At present United’s source of income comes from the R1 million monthly PSL grant, gate takings and the Kadodias and their fellow investors. New technical sponsors Joma would also have paid a fair sum, outside of equipment commitments, to have their name associated with the club. That collective investment should be enough to get United through the season, given that the club has brought in the country’s most successful coach, Gordon Igesund, and that in a limited time Igesund has managed to put together a very decent squad. Heck, it will be enough to get them through the next six seasons, or more.

But if the city wants a team that, like Bloemfontein Celtic in the Free State, truly captures the imagination of local football fans, and competes for trophies on a regular basis, then just “getting through” will not be enough.

The problem of competing without a sponsor is that the bulk of United’s financial focus has to go to the first team, which they hope will survive and prosper.
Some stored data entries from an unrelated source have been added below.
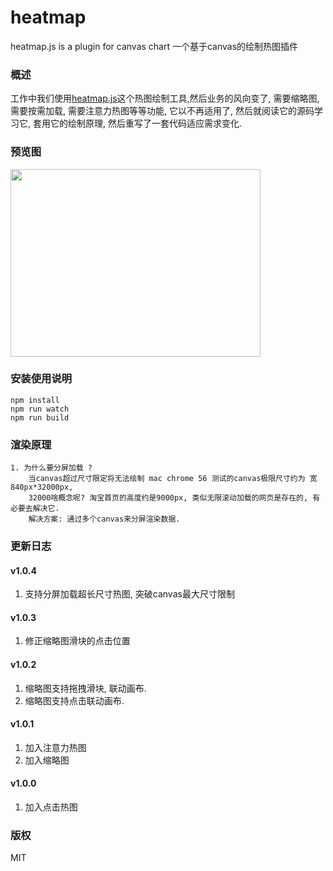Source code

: # heatmap
heatmap.js is a plugin for canvas chart 一个基于canvas的绘制热图插件

### 概述
工作中我们使用[heatmap.js](https://www.patrick-wied.at/static/heatmapjs/)这个热图绘制工具,然后业务的风向变了, 
需要缩略图, 需要按需加载, 需要注意力热图等等功能, 它以不再适用了, 然后就阅读它的源码学习它, 
套用它的绘制原理, 然后重写了一套代码适应需求变化.

### 预览图

<img src="https://github.com/tm-roamer/heatmap/blob/master/doc/demo.png" width="400" height="300" >

### 安装使用说明

    npm install
    npm run watch
    npm run build

### 渲染原理

    1. 为什么要分屏加载 ?
        当canvas超过尺寸限定将无法绘制 mac chrome 56 测试的canvas极限尺寸约为 宽840px*32000px, 
        32000啥概念呢? 淘宝首页的高度约是9000px, 类似无限滚动加载的网页是存在的, 有必要去解决它. 
        解决方案: 通过多个canvas来分屏渲染数据. 
    
 
### 更新日志

#### v1.0.4
1. 支持分屏加载超长尺寸热图, 突破canvas最大尺寸限制

#### v1.0.3
1. 修正缩略图滑块的点击位置

#### v1.0.2
1. 缩略图支持拖拽滑块, 联动画布.
2. 缩略图支持点击联动画布.

#### v1.0.1
1. 加入注意力热图
2. 加入缩略图

#### v1.0.0
1. 加入点击热图

### 版权
MIT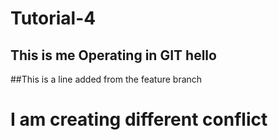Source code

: # Tutorial-4


## This is me Operating in GIT hello
##This is a line added from the feature branch
# I am creating different conflict
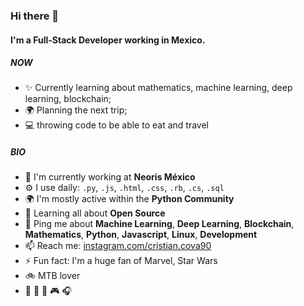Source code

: ### Hi there 👋

#### I'm a Full-Stack Developer working in Mexico.

##### NOW

- ✨ Currently learning about mathematics, machine learning, deep learning, blockchain;
- 🌍 Planning the next trip;
- 💻 throwing code to be able to eat and travel

##### BIO

- 🏢 I'm currently working at **Neoris México**
- ⚙️ I use daily: `.py`, `.js`, `.html`, `.css`, `.rb`, `.cs`, `.sql`
- 🌍 I'm mostly active within the **Python Community**
- 🌱 Learning all about **Open Source**
- 💬 Ping me about **Machine Learning**, **Deep Learning**, **Blockchain**, **Mathematics**, **Python**, **Javascript**, **Linux**, **Development**
- 📫 Reach me: [instagram.com/cristian.cova90](https://www.instagram.com/cristian.cova90/)
- ⚡️ Fun fact: I'm a huge fan of Marvel, Star Wars
- 🚲 MTB lover
- 🥑 🍺 🌮 🎮 🎧
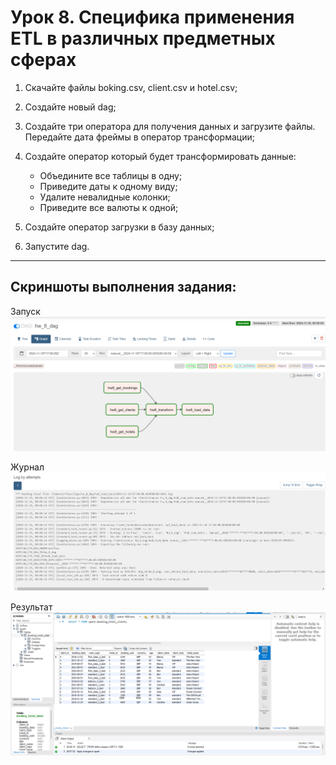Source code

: # Урок 8. Специфика применения ETL в различных предметных сферах

1. Скачайте файлы boking.csv, client.csv и hotel.csv;

2. Создайте новый dag;

3. Создайте три оператора для получения данных и загрузите файлы. Передайте дата фреймы в оператор трансформации;

4. Создайте оператор который будет трансформировать данные:
    - Объедините все таблицы в одну;
    - Приведите даты к одному виду;
    - Удалите невалидные колонки;
    - Приведите все валюты к одной;

5. Создайте оператор загрузки в базу данных;

6. Запустите dag.

----------------

## Cкриншоты выполнения задания: 



Запуск
![img](dag8_run.png)

Журнал
![img](dag8_part3_log.png)

Результат
![img](result.png)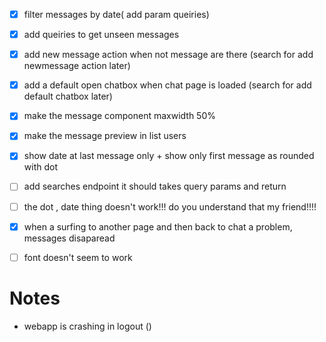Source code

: 



 - [x] filter messages by date( add param queiries)

 - [x] add queiries to get unseen messages
 - [x] add new message action when not message are there (search for add newmessage action later)
 - [x] add a default open chatbox when chat page is loaded (search for add default chatbox later)
 - [x] make the message component maxwidth 50%
 - [x] make the message preview in list users  
 - [x] show date at last message only + show only first message as rounded with dot
 - [ ] add searches endpoint it should takes query params and return

 - [ ] the dot , date thing doesn't work!!! do you understand that my friend!!!!
 - [x] when a surfing to another page and then back to chat a problem, messages disaparead
 - [ ] font doesn't seem to work


# Notes
- webapp is crashing in logout ()
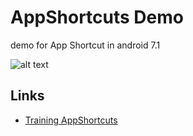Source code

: # AppShortcuts Demo
demo for App Shortcut in android 7.1

![alt text](http://rmiri.io/wp-content/uploads/2017/01/app-shortcut-android.gif "final project")

## Links

* [Training AppShortcuts](http://rmiri.io/2017/01/13/app-shortcuts-%D8%AF%D8%B1-%D8%A7%D9%86%D8%AF%D8%B1%D9%88%DB%8C%D8%AF-%DB%B7-%DB%B1/)


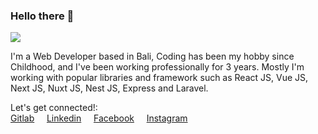 ### Hello there 👋

![](https://hitx.vercel.app/counter/?id=https://github.com/dodycode/dodycode&t=github%20views)

I'm a Web Developer based in Bali, Coding has been my hobby since Childhood, and I've been working professionally for 3 years. Mostly I'm working with popular libraries and framework such as React JS, Vue JS, Next JS, Nuxt JS, Nest JS, Express and Laravel.

Let's get connected!:<br/>
[Gitlab](https://gitlab.com/kirizu336) &nbsp; &nbsp; [Linkedin](https://www.linkedin.com/in/dodycode/) &nbsp; &nbsp; [Facebook](https://facebook.com/prasdody) &nbsp; &nbsp; [Instagram](https://www.instagram.com/__dodypras/)

<!-- <a href="https://github.com/dodycode?tab=repositories"><img alt="Dodycode Activity Graph" src="https://github-readme-stats.vercel.app/api/top-langs/?username=dodycode&theme=prussian&langs_count=6&layout=compact" /></a> -->
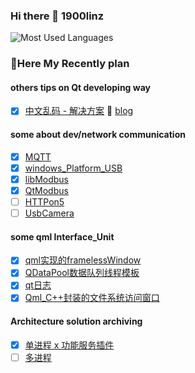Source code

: ### Hi there 👋 1900linz

![Most Used Languages](https://github-readme-stats.vercel.app/api/top-langs/?username=1900Linz&theme=tokyonight&layout=compact)

### 🌱Here My Recently plan
#### others tips on Qt developing way
- [x] [中文乱码 - 解决方案](https://github.com/1900Linz/MyQtCode/tree/main/Qt_ChineseCharacterSolution)
  💬 [blog](http://t.csdn.cn/REOSH)
<!--
- [ ] 
-->

#### some about dev/network communication 
- [x] [MQTT](https://github.com/1900Linz/QtCommunication/tree/main/withMQTT) <br/>
- [x] [windows_Platform_USB](https://github.com/1900Linz/QtCommunication/tree/main/WithUsbHotPlugin) <br/>
- [x] [libModbus](https://github.com/1900Linz/QtCommunication/tree/main/withLibModbus) <br/>
- [x] [QtModbus](https://github.com/1900Linz/QtCommunication/tree/main/withQtModbus) <br/>
- [ ] [HTTPon5]()
- [ ] [UsbCamera](https://github.com/1900Linz/QtCommunication/tree/main/withUsbCamera)

#### some qml Interface_Unit
- [x] [qml实现的framelessWindow](https://github.com/1900Linz/MyQtCode/tree/main/Qml_framelessWindow) <br/>
- [x] [QDataPool数据队列线程模板](https://github.com/1900Linz/MyQtCode/tree/main/QDataPool) <br/>
- [x] [qt日志](https://github.com/1900Linz/MyQtCode/tree/main/LoggerBaseQt) <br/>
- [x] [Qml_C++封装的文件系统访问窗口](https://github.com/1900Linz/MyQtCode/tree/main/FileDialogBaseQt) <br/>
<!--
- [ ] 
-->
#### Architecture solution archiving
- [x] [单进程 x 功能服务插件](https://github.com/1900Linz/ArchitectureMore/tree/main/QtExamplePlatFrom)
- [ ] [多进程](https://github.com/1900Linz/ArchitectureMore/tree/main/MultiProcessExample)

<!--
**1900Linz/1900Linz** is a ✨ _special_ ✨ repository because its `README.md` (this file) appears on your GitHub profile.

Here are some ideas to get you started:

- 🔭 I’m currently working on ...
- 🌱 I’m currently learning ...
- 👯 I’m looking to collaborate on ...
- 🤔 I’m looking for help with ...
- 💬 Ask me about ...
- 📫 How to reach me: ...
- 😄 Pronouns: ...
- ⚡ Fun fact: ...
-->
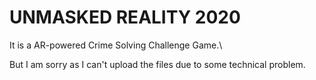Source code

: # UNMASKED REALITY 2020
It is a AR-powered Crime Solving Challenge Game.\

But I am sorry as I can't upload the files due to some technical problem.

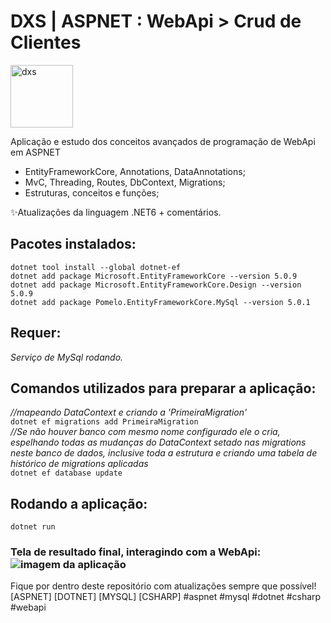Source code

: # DXS | ASPNET : WebApi > Crud de Clientes
<img src="https://dataxstudios.com.br/assets/images/logo_DXS_400_190.png" alt="dxs" width="100"/> 

Aplicação e estudo dos conceitos avançados de programação de WebApi em ASPNET

- EntityFrameworkCore, Annotations, DataAnnotations;
- MvC, Threading, Routes, DbContext, Migrations;
- Estruturas, conceitos e funções;  

✨Atualizações da linguagem .NET6 + comentários.

## Pacotes instalados:  
``dotnet tool install --global dotnet-ef``  
``dotnet add package Microsoft.EntityFrameworkCore --version 5.0.9``  
``dotnet add package Microsoft.EntityFrameworkCore.Design --version 5.0.9``  
``dotnet add package Pomelo.EntityFrameworkCore.MySql --version 5.0.1``  

## Requer:
_Serviço de MySql rodando._

## Comandos utilizados para preparar a aplicação:  
_//mapeando DataContext e criando a 'PrimeiraMigration'_  
``dotnet ef migrations add PrimeiraMigration``  
_//Se não houver banco com mesmo nome configurado ele o cria, espelhando todas as mudanças do DataContext setado nas migrations neste banco de dados, inclusive toda a estrutura e criando uma tabela de histórico de migrations aplicadas_  
``dotnet ef database update``  

## Rodando a aplicação:  
``dotnet run``  

### Tela de resultado final, interagindo com a WebApi:<br>![imagem da aplicação](https://dataxstudios.com.br/assets/images/github/aspnet_webapi_crud_clients_1.PNG)
Fique por dentro deste repositório com atualizações sempre que possível!  
[ASPNET] [DOTNET] [MYSQL] [CSHARP] #aspnet #mysql #dotnet #csharp #webapi

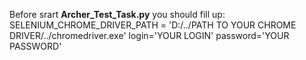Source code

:Before srart **Archer_Test_Task.py** you should fill up:
SELENIUM_CHROME_DRIVER_PATH = 'D:/../PATH TO YOUR CHROME DRIVER/../chromedriver.exe'
login='YOUR LOGIN'
password='YOUR PASSWORD'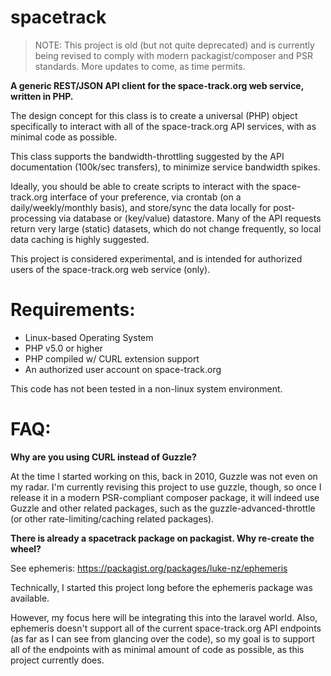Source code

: spacetrack
===

> NOTE: This project is old (but not quite deprecated) and is currently being revised to comply with modern packagist/composer and PSR standards. More updates to come, as time permits.

**A generic REST/JSON API client for the space-track.org web service, written in PHP.**

The design concept for this class is to create a universal (PHP) object specifically to interact with all of the space-track.org API services, with as minimal code as possible. 

This class supports the bandwidth-throttling suggested by the API documentation (100k/sec transfers), to minimize service bandwidth spikes. 

Ideally, you should be able to create scripts to interact with the space-track.org interface of your preference, via crontab (on a daily/weekly/monthly basis), and store/sync the data locally for post-processing via database or (key/value) datastore. Many of the API requests return very large (static) datasets, which do not change frequently, so local data caching is highly suggested.

This project is considered experimental, and is intended for authorized users of the space-track.org web service (only). 

Requirements:
===

* Linux-based Operating System
* PHP v5.0 or higher
* PHP compiled w/ CURL extension support
* An authorized user account on space-track.org

This code has not been tested in a non-linux system environment.


FAQ:
===

**Why are you using CURL instead of Guzzle?**

At the time I started working on this, back in 2010, Guzzle was not even on my radar. I'm currently revising this project to use guzzle, though, so once I release it in a modern PSR-compliant composer package, it will indeed use Guzzle and other related packages, such as the guzzle-advanced-throttle (or other rate-limiting/caching related packages).

**There is already a spacetrack package on packagist. Why re-create the wheel?**

See ephemeris: https://packagist.org/packages/luke-nz/ephemeris

Technically, I started this project long before the ephemeris package was available. 

However, my focus here will be integrating this into the laravel world. Also, ephemeris doesn't support all of the current space-track.org API endpoints (as far as I can see from glancing over the code), so my goal is to support all of the endpoints with as minimal amount of code as possible, as this project currently does.
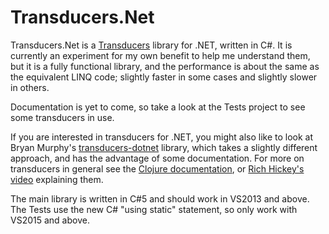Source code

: # Transducers.Net
Transducers.Net is a [Transducers](http://clojure.org/transducers) library for .NET, written in C#.
It is currently an experiment for my own benefit to help me understand them, but it is a fully functional
library, and the performance is about the same as the equivalent LINQ code; slightly faster in some
cases and slightly slower in others.

Documentation is yet to come, so take a look at the Tests project to see some transducers in use.

If you are interested in transducers for .NET, you might also like to look at Bryan Murphy's
[transducers-dotnet](https://github.com/bmurphy1976/transducers-dotnet) library,
which takes a slightly different approach, and has the advantage of some documentation. For more on
transducers in general see the [Clojure documentation](http://clojure.org/transducers), or [Rich
Hickey's video](https://www.youtube.com/watch?v=6mTbuzafcII) explaining them.

The main library is written in C#5 and should work in VS2013 and above. The Tests use the new
C# "using static" statement, so only work with VS2015 and above.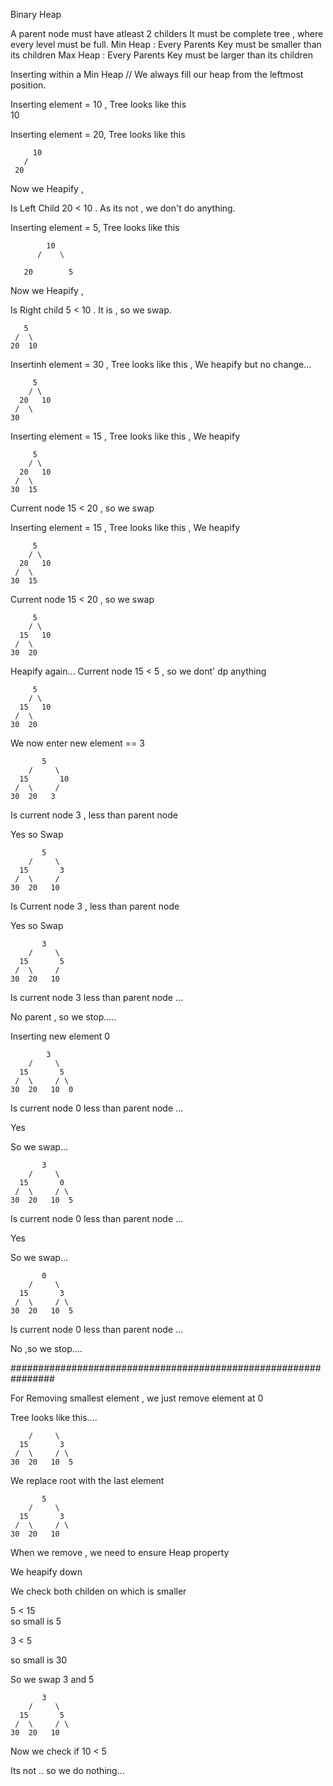 Binary Heap

A parent node must have atleast 2 childers
It must be complete tree , where every level must be full.
Min Heap : Every Parents Key must be smaller than its children
Max Heap : Every Parents Key must be larger than its children

Inserting within a Min Heap
// We always fill our heap from the leftmost position.

Inserting element = 10 , Tree looks like this  
 10

Inserting element = 20, Tree looks like this

         10
       /
     20

Now we Heapify ,

Is Left Child 20 < 10 . As its not , we don't do anything.

Inserting element = 5, Tree looks like this

            10
          /    \

       20        5

Now we Heapify ,

Is Right child 5 < 10 . It is , so we swap.

       5
     /  \
    20  10

Insertinh element = 30 , Tree looks like this ,
We heapify but no change...

         5
        / \
      20   10
     /  \
    30

Inserting element = 15 , Tree looks like this ,
We heapify

         5
        / \
      20   10
     /  \
    30  15

Current node 15 < 20 , so we swap

Inserting element = 15 , Tree looks like this ,
We heapify

         5
        / \
      20   10
     /  \
    30  15

Current node 15 < 20 , so we swap

         5
        / \
      15   10
     /  \
    30  20

Heapify again...
Current node 15 < 5 , so we dont' dp anything

         5
        / \
      15   10
     /  \
    30  20

We now enter new element == 3

           5
        /     \
      15       10
     /  \     /
    30  20   3

Is current node 3 , less than parent node

Yes so Swap

           5
        /     \
      15       3
     /  \     /
    30  20   10

Is Current node 3 , less than parent node

Yes so Swap

           3
        /     \
      15       5
     /  \     /
    30  20   10

Is current node 3 less than parent node ...

No parent , so we stop.....

Inserting new element 0

            3
        /     \
      15       5
     /  \     / \
    30  20   10  0

Is current node 0 less than parent node ...

Yes

So we swap...

           3
        /     \
      15       0
     /  \     / \
    30  20   10  5

Is current node 0 less than parent node ...

Yes

So we swap...

           0
        /     \
      15       3
     /  \     / \
    30  20   10  5

Is current node 0 less than parent node ...

No ,so we stop....

################################################################

For Removing smallest element , we just remove element at 0

Tree looks like this....

        /     \
      15       3
     /  \     / \
    30  20   10  5

We replace root with the last element

           5
        /     \
      15       3
     /  \     / \
    30  20   10

When we remove , we need to ensure Heap property

We heapify down

We check both childen on which is smaller

5 < 15  
so small is 5

3 < 5

so small is 30

So we swap 3 and 5

           3
        /     \
      15       5
     /  \     / \
    30  20   10

Now we check if 10 < 5

Its not .. so we do nothing...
But this means that the development aspect can become neglected. Imagine a PSL team in Pietermaritzburg with an academy and training fields based on European models. After all, what point is there in a city having a PSL team if the club cannot properly identify, nurture and develop its own home-grown talent?

Igesund says: “With a sponsor we could start a proper development programme, which I think a lot of people are paying attention to at this club”.

“And it’s not a short-term thing. We need to have our development in progress and know that, maybe not next year, but the year after that, we are going to be able to start producing our own players instead of buying them.

“People say you get a million rand a month from the PSL grant, but that doesn’t even cover the salaries, then you’ve got travel and accommodation costs. If we can get a sponsor the playing field between us and the rest of the teams can be levelled even more.”

But a sponsorship of Maritzburg United should not be viewed as an obligation. One would have thought it would have been seen as an opportunity.

Apart from 2010, the landscape of the PSL has changed dramatically in the year that United have been out of the league. The SuperSport deal means that almost every game is now televised, either on the pay-channel or by the SABC. The entire package being offered — with chat shows, featured clubs and variety shows — is of a far higher standard, and increasingly attractive to high income earners. Never mind that there has never been a better instrument than soccer with which to reach the black majority of South Africa. Iwisa’s partnership with Kaizer Chiefs ended well over a decade ago, but persists until today in the collective consciousness.

Apart from development, a sponsorship would also allow United to increase its marketing drive — United have the potential to emulate Celtic and fill what will be a modern, 20 000-seater Harry Gwala Stadium next season with their own fans.

It just seems to this correspondent that if some company does not snap up the United sponsorship soon, they might regret missing out on what seems a tantalising opportunity.